Starting at the top of the records, output every line through the one that contains "Computational aesthetics is", keeping each exactly as it appears.

[Data excerpts]
---

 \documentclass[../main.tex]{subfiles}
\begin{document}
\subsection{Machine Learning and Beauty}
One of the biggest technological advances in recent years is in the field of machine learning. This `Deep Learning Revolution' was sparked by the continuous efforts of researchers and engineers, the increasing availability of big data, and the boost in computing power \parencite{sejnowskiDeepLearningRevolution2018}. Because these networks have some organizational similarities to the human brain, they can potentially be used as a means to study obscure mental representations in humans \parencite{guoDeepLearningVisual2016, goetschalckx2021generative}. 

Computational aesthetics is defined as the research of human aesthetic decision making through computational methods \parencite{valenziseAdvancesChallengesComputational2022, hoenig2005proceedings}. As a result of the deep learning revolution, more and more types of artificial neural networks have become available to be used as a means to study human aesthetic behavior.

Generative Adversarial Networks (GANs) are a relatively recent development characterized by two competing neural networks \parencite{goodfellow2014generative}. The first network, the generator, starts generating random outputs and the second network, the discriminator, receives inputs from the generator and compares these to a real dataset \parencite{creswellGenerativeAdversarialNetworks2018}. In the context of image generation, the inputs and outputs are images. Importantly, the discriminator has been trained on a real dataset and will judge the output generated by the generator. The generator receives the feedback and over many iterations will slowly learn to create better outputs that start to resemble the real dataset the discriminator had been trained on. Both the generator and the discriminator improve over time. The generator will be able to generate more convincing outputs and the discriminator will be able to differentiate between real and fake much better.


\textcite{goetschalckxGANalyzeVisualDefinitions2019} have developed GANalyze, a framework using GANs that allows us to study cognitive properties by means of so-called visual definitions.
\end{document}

---

§ RESPONSE FOR THIS EXERCISE
 \documentclass[../main.tex]{subfiles}
\begin{document}
\subsection{Machine Learning and Beauty}
One of the biggest technological advances in recent years is in the field of machine learning. This `Deep Learning Revolution' was sparked by the continuous efforts of researchers and engineers, the increasing availability of big data, and the boost in computing power \parencite{sejnowskiDeepLearningRevolution2018}. Because these networks have some organizational similarities to the human brain, they can potentially be used as a means to study obscure mental representations in humans \parencite{guoDeepLearningVisual2016, goetschalckx2021generative}. 

Computational aesthetics is defined as the research of human aesthetic decision making through computational methods \parencite{valenziseAdvancesChallengesComputational2022, hoenig2005proceedings}. As a result of the deep learning revolution, more and more types of artificial neural networks have become available to be used as a means to study human aesthetic behavior.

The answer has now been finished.